• WORK REQUEST: Look for the word "wiki" in the entries below, then copy every line that has it.

(Plain-text document sources)
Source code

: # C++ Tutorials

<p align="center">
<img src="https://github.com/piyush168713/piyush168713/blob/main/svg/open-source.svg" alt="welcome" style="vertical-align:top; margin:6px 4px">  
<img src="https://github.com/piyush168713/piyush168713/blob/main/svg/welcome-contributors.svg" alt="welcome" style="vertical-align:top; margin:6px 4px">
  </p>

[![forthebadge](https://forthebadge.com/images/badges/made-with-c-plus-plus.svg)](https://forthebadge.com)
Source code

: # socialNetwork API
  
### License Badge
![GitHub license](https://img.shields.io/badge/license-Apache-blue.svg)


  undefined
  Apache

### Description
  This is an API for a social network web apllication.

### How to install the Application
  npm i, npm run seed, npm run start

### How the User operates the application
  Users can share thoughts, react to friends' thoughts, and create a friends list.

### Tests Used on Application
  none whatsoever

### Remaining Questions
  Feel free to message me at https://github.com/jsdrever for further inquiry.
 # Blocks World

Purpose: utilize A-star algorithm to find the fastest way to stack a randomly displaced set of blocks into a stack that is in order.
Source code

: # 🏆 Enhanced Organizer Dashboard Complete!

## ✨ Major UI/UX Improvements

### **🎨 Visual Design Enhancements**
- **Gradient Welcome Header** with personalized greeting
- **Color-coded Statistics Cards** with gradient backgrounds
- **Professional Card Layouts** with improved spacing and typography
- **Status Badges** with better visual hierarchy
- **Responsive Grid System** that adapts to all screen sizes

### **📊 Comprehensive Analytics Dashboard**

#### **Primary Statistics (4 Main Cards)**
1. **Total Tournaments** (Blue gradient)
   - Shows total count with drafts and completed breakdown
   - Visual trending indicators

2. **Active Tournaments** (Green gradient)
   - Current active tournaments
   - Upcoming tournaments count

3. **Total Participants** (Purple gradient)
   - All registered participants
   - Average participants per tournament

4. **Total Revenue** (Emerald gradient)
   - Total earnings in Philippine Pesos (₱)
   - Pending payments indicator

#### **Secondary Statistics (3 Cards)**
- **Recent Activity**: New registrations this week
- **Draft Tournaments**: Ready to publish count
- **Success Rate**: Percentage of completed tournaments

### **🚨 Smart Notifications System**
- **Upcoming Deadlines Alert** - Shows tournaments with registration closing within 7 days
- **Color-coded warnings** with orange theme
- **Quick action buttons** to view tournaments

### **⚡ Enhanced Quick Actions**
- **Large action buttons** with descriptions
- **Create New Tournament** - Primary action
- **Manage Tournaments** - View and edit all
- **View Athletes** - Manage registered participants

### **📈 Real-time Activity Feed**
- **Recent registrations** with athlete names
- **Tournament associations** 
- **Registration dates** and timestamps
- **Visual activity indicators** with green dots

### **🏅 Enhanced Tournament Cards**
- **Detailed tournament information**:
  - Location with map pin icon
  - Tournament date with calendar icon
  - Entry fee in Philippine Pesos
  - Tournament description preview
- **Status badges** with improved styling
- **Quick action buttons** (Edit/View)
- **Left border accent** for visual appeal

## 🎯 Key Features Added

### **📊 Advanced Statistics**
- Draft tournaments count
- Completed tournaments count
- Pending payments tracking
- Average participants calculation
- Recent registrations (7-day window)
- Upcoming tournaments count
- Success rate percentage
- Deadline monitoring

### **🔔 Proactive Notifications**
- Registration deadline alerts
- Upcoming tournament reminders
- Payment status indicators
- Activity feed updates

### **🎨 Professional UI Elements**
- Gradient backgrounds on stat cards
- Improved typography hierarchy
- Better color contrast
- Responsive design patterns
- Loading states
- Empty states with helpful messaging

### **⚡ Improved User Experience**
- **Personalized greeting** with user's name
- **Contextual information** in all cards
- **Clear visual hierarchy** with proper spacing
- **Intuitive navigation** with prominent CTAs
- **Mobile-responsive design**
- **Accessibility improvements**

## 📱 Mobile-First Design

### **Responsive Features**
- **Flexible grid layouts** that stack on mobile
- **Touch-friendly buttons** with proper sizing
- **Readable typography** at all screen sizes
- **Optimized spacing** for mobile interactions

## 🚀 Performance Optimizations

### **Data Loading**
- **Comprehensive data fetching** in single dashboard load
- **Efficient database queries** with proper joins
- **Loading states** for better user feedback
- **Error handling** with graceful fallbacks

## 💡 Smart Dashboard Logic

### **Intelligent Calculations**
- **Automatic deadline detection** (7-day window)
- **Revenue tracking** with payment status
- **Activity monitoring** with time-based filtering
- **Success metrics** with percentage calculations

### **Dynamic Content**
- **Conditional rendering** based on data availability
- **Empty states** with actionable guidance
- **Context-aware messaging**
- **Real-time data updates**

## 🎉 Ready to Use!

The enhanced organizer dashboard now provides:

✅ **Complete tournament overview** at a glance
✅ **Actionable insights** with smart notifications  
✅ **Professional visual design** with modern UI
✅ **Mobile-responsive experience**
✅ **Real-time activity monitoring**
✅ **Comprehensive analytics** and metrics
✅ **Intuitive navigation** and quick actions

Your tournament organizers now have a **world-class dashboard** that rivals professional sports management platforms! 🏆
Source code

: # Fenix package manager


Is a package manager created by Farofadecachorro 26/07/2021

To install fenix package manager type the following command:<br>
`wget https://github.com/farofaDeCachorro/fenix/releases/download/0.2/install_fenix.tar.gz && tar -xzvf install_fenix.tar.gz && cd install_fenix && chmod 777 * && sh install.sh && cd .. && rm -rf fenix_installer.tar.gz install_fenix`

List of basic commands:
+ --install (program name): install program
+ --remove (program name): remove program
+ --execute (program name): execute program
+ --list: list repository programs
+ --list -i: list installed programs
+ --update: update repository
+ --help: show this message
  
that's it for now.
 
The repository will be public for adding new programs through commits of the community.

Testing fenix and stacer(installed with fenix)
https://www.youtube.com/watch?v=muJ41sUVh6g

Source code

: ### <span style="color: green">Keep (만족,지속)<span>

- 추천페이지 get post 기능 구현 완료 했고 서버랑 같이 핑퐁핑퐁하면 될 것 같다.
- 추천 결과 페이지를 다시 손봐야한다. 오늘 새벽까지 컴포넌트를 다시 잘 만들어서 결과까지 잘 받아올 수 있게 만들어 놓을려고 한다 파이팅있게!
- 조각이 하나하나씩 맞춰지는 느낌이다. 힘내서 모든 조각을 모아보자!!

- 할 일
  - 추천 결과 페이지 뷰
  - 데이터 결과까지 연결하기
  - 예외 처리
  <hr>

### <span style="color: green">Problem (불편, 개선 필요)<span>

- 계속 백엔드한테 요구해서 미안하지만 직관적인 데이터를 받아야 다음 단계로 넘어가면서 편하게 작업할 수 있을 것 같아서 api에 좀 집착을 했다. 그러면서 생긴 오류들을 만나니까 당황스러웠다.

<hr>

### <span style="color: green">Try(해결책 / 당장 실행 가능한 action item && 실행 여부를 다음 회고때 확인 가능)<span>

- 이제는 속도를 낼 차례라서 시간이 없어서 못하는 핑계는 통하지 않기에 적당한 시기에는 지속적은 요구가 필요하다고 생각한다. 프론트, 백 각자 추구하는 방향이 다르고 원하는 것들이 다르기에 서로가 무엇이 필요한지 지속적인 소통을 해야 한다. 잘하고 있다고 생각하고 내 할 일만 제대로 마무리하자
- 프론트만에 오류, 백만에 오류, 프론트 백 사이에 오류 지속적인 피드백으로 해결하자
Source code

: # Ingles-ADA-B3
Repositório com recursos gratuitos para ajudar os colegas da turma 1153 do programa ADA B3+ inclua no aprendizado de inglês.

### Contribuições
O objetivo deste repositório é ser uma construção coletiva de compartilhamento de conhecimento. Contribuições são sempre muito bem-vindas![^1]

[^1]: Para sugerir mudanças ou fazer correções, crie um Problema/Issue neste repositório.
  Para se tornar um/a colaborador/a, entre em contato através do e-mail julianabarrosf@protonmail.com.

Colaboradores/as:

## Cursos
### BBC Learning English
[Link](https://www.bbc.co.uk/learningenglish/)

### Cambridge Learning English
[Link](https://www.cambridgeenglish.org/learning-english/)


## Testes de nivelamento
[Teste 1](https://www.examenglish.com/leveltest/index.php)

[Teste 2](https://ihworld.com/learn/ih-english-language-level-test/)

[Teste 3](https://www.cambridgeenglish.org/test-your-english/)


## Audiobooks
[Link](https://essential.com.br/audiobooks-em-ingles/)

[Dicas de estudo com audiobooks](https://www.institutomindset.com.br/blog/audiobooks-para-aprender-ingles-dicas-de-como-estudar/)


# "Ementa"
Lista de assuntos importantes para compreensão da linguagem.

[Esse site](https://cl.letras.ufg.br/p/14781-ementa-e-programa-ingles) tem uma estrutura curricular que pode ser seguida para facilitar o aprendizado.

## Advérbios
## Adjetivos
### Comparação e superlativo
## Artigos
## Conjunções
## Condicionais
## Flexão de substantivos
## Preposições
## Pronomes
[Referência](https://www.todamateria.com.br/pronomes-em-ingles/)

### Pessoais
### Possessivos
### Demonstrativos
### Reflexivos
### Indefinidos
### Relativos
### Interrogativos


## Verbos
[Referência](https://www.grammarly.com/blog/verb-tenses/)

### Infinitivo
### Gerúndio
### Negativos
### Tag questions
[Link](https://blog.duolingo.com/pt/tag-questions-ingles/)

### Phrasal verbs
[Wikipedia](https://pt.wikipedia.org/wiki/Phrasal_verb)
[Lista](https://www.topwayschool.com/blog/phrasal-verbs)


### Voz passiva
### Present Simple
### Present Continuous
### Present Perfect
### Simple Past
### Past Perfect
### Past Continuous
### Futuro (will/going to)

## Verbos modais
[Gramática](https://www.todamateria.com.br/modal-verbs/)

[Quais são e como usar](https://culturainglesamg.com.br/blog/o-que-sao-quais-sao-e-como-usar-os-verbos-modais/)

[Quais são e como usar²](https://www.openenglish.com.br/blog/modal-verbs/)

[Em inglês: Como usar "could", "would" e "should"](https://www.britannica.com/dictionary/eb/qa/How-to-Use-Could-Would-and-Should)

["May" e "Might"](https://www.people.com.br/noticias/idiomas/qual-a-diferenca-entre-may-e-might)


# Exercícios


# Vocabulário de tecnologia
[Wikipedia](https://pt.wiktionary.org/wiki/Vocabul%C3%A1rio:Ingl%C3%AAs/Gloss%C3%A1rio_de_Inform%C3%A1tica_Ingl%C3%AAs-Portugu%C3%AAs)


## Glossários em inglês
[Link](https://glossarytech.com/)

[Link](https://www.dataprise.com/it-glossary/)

• ANSWER BOX:
[Wikipedia](https://pt.wikipedia.org/wiki/Phrasal_verb)
[Wikipedia](https://pt.wiktionary.org/wiki/Vocabul%C3%A1rio:Ingl%C3%AAs/Gloss%C3%A1rio_de_Inform%C3%A1tica_Ingl%C3%AAs-Portugu%C3%AAs)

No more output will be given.